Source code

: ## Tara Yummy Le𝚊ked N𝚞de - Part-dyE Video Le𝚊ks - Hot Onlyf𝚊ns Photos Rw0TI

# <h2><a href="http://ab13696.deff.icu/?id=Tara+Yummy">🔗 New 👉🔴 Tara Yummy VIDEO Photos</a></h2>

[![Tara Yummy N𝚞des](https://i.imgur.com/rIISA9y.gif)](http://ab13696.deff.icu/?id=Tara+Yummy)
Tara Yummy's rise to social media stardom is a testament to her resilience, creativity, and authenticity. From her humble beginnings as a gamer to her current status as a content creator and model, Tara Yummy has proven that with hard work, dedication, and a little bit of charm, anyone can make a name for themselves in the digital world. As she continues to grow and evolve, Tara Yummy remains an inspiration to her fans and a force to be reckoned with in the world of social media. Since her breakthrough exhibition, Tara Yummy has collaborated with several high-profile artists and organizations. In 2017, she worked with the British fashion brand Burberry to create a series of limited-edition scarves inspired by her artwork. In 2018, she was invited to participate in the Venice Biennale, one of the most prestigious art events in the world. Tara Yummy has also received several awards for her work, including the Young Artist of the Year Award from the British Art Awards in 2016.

### What needs to be done
Would you please reproduce all of the lines above exactly?

### Solved problem
Source code

: ## Tara Yummy Le𝚊ked N𝚞de - Part-dyE Video Le𝚊ks - Hot Onlyf𝚊ns Photos Rw0TI

# <h2><a href="http://ab13696.deff.icu/?id=Tara+Yummy">🔗 New 👉🔴 Tara Yummy VIDEO Photos</a></h2>

[![Tara Yummy N𝚞des](https://i.imgur.com/rIISA9y.gif)](http://ab13696.deff.icu/?id=Tara+Yummy)
Tara Yummy's rise to social media stardom is a testament to her resilience, creativity, and authenticity. From her humble beginnings as a gamer to her current status as a content creator and model, Tara Yummy has proven that with hard work, dedication, and a little bit of charm, anyone can make a name for themselves in the digital world. As she continues to grow and evolve, Tara Yummy remains an inspiration to her fans and a force to be reckoned with in the world of social media. Since her breakthrough exhibition, Tara Yummy has collaborated with several high-profile artists and organizations. In 2017, she worked with the British fashion brand Burberry to create a series of limited-edition scarves inspired by her artwork. In 2018, she was invited to participate in the Venice Biennale, one of the most prestigious art events in the world. Tara Yummy has also received several awards for her work, including the Young Artist of the Year Award from the British Art Awards in 2016.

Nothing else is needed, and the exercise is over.